It would be discouraging if the Department of Education had stated that separate but equal was the new rule when it comes to gender equity in education, but the regulations are worse than that. The Department of Education considered the separate but equal standard and rejected it as asking too much of schools. The rule set out in the new regulations is separate but "substantially" equal.
Moreover, if a single-sex school is a charter school, the regulations say that in many instances there is no obligation whatsoever to provide equal opportunities to the excluded sex. Thus, if the only math and science high school in the community is an all-boys' charter school, under the regulations no equivalent opportunity need be provided girls.

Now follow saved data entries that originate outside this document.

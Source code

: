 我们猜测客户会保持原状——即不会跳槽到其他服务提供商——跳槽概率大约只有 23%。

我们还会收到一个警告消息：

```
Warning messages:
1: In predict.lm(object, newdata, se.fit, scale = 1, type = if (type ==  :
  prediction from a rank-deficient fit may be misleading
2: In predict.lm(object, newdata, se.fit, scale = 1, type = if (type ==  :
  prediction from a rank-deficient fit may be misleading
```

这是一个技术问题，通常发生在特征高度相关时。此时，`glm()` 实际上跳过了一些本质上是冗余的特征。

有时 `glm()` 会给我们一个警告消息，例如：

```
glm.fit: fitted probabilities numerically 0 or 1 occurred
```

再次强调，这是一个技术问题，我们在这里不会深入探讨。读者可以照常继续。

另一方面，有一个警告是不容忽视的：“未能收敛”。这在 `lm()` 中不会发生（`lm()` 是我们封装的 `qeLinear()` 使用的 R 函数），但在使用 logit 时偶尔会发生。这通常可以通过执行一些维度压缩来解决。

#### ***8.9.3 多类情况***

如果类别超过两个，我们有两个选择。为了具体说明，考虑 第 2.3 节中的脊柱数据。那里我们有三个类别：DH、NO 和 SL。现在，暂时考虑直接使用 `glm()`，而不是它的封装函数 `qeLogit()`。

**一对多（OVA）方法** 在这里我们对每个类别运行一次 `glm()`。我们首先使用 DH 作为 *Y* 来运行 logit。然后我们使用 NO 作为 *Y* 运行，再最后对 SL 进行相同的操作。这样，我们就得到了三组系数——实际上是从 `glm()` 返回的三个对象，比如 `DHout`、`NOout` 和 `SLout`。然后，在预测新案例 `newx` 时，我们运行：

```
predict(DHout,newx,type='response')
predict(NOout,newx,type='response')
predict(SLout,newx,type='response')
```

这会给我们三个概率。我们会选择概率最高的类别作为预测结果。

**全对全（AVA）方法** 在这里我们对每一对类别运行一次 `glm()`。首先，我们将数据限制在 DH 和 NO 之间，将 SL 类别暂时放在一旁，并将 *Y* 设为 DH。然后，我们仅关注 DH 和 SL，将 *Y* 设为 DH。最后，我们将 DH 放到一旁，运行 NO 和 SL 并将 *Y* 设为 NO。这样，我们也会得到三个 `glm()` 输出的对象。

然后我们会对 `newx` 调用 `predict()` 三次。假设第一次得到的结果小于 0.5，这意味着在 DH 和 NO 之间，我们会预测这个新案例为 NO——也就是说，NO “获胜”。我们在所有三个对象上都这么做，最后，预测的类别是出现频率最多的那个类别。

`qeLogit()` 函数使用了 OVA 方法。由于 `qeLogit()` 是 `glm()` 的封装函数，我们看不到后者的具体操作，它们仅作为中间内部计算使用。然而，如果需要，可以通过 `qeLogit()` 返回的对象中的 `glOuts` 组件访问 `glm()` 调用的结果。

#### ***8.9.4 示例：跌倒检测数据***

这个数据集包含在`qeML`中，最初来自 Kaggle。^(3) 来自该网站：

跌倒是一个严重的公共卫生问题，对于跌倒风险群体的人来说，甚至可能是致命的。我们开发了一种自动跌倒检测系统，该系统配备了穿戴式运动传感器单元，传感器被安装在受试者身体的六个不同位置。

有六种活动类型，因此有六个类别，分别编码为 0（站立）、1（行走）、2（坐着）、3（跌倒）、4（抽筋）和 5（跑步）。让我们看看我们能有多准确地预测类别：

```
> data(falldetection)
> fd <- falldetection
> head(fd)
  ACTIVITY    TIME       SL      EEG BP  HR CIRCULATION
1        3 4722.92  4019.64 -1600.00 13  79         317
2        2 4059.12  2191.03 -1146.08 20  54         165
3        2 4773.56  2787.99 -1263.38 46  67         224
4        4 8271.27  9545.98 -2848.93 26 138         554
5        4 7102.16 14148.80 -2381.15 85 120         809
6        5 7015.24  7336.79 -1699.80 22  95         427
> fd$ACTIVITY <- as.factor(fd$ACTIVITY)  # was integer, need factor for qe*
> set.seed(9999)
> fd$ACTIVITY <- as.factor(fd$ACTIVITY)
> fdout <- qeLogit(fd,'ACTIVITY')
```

By encouraging schools to institute such separate and unequal programs, the regulations invite schools to violate the Constitution, which prohibits sex segregation in public schools absent an exceedingly persuasive justification. As a result, school districts across the country will unnecessarily expose themselves to liability and harm students.
The Department of Education has defended the regulations by asserting that any sex-segregated program would be optional, but by its nature, sex segregation can never be truly voluntary. A girl cannot opt into the boys' class, and a boy cannot opt into a girls'. "It's precisely because segregation denies individuals the right to make their own choices that we as a society have rejected it as an educational model," said Martin. "It is deeply troubling that the Department of Education has chosen to turn back the clock on this progress."